» **Required action**
In the entries below, find the line with "case. The two" and the line with "its incidence graph: a". Print those two and everything between them exactly, and nothing else.

» **Task material**
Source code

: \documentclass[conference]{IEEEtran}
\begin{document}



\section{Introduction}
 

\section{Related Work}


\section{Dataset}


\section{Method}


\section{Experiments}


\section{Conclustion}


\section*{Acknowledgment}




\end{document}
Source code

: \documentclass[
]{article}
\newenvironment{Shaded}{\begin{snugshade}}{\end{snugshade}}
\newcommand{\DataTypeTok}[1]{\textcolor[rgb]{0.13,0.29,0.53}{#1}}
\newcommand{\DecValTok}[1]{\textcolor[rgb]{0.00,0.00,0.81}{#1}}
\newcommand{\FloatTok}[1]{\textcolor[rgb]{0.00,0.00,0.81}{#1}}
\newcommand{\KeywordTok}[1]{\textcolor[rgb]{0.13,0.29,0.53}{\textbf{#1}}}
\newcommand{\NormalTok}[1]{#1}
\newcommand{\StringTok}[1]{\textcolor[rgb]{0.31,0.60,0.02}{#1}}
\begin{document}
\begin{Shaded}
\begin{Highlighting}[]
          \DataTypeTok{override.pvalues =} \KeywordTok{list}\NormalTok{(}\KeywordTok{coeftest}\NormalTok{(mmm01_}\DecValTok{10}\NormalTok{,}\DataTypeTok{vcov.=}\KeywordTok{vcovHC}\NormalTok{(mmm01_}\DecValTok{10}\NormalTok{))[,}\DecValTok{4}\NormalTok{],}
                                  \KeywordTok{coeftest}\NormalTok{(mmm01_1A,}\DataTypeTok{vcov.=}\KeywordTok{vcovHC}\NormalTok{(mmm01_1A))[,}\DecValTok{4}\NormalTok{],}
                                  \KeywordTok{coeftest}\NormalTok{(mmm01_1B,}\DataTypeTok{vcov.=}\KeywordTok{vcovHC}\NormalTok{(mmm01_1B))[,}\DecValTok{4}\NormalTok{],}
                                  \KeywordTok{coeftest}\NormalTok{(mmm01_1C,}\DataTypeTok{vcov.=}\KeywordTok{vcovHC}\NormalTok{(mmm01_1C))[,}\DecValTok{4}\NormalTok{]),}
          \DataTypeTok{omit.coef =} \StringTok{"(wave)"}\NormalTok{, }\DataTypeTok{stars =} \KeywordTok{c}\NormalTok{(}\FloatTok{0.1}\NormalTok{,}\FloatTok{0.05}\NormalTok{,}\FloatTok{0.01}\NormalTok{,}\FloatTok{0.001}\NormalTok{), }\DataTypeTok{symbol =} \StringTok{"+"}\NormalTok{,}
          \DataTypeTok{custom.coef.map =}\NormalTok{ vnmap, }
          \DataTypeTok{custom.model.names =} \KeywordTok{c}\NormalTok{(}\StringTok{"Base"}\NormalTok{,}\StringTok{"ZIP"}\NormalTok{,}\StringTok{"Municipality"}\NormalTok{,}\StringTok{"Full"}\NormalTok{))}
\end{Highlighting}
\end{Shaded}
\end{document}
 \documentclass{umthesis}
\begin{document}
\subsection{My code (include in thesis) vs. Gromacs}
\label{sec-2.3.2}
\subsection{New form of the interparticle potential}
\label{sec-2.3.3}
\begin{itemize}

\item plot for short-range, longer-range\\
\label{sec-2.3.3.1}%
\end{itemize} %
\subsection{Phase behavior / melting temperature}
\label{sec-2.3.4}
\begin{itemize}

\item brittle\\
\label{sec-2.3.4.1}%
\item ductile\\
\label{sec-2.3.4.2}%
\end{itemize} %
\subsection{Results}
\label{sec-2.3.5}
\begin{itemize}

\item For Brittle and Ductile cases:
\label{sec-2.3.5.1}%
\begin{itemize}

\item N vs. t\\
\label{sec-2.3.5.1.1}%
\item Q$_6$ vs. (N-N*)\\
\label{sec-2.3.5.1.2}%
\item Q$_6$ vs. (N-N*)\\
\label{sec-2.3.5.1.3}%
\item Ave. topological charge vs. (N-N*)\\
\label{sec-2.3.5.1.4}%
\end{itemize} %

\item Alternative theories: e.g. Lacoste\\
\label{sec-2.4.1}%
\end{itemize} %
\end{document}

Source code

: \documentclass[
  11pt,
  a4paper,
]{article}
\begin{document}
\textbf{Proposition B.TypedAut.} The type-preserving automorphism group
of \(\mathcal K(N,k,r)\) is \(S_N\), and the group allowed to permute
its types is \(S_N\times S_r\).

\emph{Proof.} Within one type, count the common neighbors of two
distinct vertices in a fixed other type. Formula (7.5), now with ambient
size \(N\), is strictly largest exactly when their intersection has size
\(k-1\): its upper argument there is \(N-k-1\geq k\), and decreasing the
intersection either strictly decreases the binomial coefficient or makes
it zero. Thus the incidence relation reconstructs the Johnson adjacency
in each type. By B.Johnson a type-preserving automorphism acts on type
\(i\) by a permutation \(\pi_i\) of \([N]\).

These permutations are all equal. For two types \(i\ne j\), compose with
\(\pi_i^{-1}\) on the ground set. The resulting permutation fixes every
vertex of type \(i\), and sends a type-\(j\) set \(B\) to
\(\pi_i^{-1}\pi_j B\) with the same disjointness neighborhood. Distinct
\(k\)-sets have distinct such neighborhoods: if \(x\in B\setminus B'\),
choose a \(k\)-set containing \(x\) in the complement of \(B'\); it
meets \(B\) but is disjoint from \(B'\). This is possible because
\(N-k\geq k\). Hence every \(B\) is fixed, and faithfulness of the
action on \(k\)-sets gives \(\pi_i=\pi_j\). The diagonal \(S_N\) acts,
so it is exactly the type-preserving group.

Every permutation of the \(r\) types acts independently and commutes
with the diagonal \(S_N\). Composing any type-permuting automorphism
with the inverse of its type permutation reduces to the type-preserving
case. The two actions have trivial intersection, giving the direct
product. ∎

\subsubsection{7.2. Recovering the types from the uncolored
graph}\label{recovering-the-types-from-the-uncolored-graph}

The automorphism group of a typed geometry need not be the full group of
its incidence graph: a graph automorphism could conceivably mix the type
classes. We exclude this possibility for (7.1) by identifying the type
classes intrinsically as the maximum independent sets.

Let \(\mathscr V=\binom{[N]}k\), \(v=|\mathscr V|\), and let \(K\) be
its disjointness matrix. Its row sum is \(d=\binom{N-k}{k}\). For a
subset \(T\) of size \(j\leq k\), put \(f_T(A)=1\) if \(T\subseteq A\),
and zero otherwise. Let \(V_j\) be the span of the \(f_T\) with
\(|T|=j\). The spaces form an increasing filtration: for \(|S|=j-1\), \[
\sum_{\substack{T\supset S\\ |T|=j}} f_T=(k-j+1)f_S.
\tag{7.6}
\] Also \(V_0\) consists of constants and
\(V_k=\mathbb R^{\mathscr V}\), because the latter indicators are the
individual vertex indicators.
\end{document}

» **Exercise response**
case. The two actions have trivial intersection, giving the direct
product. ∎

\subsubsection{7.2. Recovering the types from the uncolored
graph}\label{recovering-the-types-from-the-uncolored-graph}

The automorphism group of a typed geometry need not be the full group of
its incidence graph: a graph automorphism could conceivably mix the type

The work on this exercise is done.